▶ GOAL OF THE EXERCISE
Only a number is wanted: how many lines of the entries include the string "width"?

▶ DATA IN THIS EXERCISE

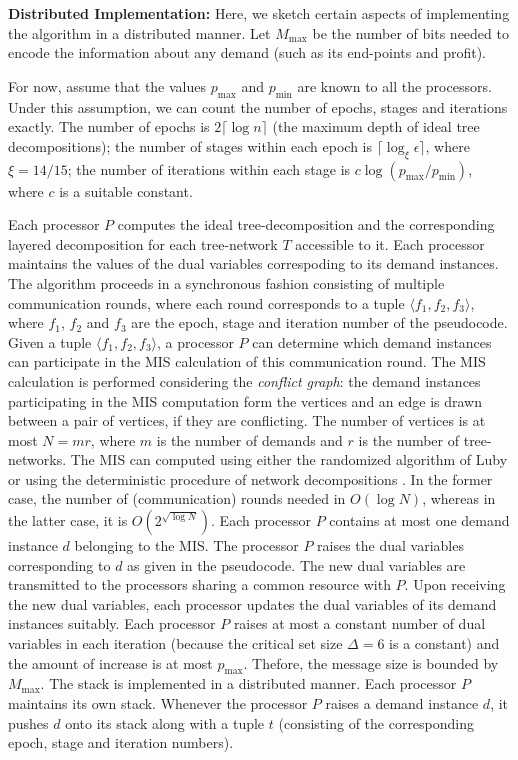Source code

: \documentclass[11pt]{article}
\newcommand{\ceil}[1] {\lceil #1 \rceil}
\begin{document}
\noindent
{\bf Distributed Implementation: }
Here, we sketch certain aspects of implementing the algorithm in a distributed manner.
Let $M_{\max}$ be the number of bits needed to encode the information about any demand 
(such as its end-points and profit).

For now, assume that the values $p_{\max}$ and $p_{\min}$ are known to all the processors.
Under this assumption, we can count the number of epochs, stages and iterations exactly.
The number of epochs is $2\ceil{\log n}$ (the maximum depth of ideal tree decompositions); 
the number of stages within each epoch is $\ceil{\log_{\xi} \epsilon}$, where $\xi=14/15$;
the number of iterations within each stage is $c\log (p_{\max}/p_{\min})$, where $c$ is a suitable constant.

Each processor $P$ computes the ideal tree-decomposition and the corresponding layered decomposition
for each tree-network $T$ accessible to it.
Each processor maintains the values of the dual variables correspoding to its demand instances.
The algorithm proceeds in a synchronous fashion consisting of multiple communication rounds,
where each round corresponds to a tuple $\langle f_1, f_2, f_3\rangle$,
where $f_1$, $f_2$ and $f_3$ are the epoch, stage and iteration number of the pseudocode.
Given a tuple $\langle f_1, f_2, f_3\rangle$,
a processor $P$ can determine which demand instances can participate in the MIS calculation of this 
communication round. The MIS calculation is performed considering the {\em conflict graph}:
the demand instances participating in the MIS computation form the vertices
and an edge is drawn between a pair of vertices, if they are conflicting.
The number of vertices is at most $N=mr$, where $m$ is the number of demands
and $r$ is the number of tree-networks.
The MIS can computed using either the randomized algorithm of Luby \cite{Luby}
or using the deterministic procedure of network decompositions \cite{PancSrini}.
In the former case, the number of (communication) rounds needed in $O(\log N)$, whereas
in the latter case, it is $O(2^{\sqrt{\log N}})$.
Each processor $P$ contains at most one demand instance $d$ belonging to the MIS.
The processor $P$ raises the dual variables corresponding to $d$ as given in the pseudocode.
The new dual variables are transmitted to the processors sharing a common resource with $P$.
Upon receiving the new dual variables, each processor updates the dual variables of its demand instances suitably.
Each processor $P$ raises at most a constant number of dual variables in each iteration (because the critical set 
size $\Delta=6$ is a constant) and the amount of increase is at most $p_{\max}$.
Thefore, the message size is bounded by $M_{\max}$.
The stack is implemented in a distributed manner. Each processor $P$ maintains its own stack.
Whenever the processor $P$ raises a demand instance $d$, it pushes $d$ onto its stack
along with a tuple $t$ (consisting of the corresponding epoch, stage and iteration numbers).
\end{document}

* * *

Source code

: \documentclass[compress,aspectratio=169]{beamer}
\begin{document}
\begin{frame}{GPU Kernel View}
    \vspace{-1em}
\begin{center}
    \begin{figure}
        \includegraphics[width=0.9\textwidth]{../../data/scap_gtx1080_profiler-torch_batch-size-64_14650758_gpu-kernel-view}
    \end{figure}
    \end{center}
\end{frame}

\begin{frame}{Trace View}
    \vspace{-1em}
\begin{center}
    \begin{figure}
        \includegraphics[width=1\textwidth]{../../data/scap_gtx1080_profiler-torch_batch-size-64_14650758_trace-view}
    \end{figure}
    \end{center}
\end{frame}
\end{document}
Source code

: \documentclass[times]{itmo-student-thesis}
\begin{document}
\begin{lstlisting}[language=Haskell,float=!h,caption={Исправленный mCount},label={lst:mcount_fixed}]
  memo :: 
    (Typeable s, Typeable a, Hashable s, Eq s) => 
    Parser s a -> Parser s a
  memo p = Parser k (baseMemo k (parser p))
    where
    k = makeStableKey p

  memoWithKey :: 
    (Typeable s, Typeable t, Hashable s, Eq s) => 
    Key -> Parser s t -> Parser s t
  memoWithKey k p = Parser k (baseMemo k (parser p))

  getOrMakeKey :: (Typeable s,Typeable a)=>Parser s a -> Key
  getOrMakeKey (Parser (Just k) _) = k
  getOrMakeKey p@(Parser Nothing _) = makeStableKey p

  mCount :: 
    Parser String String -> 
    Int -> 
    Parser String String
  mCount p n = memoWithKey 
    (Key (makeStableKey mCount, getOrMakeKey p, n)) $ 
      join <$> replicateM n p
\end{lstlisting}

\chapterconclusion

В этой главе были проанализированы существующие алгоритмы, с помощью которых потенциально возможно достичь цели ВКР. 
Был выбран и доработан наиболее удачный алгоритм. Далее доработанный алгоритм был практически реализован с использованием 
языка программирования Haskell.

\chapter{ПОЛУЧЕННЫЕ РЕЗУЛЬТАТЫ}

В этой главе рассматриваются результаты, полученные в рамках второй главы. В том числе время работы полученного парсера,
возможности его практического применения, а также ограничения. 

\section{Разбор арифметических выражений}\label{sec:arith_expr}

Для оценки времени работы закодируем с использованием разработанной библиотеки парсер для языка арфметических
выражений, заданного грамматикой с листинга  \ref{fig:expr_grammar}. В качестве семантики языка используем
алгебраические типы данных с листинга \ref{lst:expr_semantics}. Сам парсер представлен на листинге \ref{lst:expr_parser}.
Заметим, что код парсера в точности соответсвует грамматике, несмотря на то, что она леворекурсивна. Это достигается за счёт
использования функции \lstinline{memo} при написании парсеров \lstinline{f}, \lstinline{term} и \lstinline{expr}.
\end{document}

...

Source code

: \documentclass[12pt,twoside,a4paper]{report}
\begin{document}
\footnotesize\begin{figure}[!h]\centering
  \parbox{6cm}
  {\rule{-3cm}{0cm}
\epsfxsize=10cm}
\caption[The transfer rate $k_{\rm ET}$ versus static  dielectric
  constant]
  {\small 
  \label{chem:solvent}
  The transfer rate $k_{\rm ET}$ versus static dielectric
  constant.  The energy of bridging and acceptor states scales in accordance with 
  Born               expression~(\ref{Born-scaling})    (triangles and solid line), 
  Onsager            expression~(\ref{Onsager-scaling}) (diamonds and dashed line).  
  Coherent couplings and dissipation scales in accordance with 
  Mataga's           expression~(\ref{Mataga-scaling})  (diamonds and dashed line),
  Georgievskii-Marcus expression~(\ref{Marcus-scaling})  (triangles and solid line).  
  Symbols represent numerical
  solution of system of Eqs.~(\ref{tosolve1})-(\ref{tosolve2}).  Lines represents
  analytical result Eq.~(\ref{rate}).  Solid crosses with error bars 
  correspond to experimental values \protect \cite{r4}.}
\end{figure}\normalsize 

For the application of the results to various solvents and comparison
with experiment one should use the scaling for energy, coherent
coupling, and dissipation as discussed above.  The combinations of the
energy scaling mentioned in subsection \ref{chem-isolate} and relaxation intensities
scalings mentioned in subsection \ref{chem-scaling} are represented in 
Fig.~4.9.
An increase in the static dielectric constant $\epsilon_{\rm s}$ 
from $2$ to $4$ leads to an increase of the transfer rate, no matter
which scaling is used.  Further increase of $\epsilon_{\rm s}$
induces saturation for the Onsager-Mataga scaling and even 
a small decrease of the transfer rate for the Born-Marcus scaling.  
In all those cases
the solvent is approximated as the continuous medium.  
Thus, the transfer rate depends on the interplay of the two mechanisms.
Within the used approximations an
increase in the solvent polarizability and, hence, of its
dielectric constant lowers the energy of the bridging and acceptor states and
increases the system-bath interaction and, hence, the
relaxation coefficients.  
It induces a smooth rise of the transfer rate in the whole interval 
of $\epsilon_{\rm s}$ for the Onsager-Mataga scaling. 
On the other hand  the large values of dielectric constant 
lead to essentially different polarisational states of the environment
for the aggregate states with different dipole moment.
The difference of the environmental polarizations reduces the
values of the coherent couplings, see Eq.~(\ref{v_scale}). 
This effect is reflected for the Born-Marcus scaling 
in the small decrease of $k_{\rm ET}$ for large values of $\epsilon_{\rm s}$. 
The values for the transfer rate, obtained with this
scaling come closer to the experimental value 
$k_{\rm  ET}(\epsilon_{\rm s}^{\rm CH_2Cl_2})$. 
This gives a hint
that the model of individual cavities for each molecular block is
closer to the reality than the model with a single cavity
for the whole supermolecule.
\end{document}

▶ YOUR SOLUTION
2